PROBLEM DESCRIPTION
Please report each line of the data below that contains "google".

════════════════════

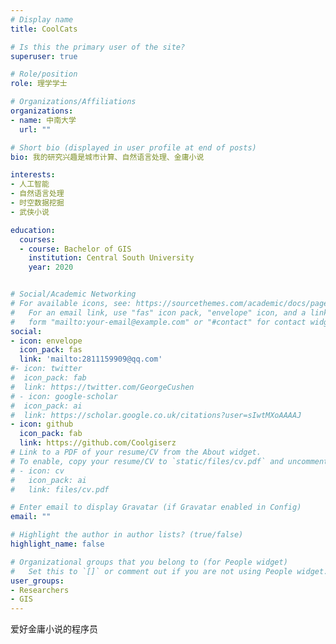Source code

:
 ```yaml
---
# Display name
title: CoolCats

# Is this the primary user of the site?
superuser: true

# Role/position
role: 理学学士

# Organizations/Affiliations
organizations:
- name: 中南大学
  url: ""

# Short bio (displayed in user profile at end of posts)
bio: 我的研究兴趣是城市计算、自然语言处理、金庸小说

interests:
- 人工智能
- 自然语言处理
- 时空数据挖掘
- 武侠小说

education:
  courses:
  - course: Bachelor of GIS
    institution: Central South University
    year: 2020


# Social/Academic Networking
# For available icons, see: https://sourcethemes.com/academic/docs/page-builder/#icons
#   For an email link, use "fas" icon pack, "envelope" icon, and a link in the
#   form "mailto:your-email@example.com" or "#contact" for contact widget.
social:
- icon: envelope
  icon_pack: fas
  link: 'mailto:2811159909@qq.com'
#- icon: twitter
#  icon_pack: fab
#  link: https://twitter.com/GeorgeCushen
# - icon: google-scholar
#  icon_pack: ai
#  link: https://scholar.google.co.uk/citations?user=sIwtMXoAAAAJ
- icon: github
  icon_pack: fab
  link: https://github.com/Coolgiserz
# Link to a PDF of your resume/CV from the About widget.
# To enable, copy your resume/CV to `static/files/cv.pdf` and uncomment the lines below.
# - icon: cv
#   icon_pack: ai
#   link: files/cv.pdf

# Enter email to display Gravatar (if Gravatar enabled in Config)
email: ""

# Highlight the author in author lists? (true/false)
highlight_name: false

# Organizational groups that you belong to (for People widget)
#   Set this to `[]` or comment out if you are not using People widget.
user_groups:
- Researchers
- GIS
---
```

爱好金庸小说的程序员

════════════════════

RESPONSE BOX
# - icon: google-scholar
#  link: https://scholar.google.co.uk/citations?user=sIwtMXoAAAAJ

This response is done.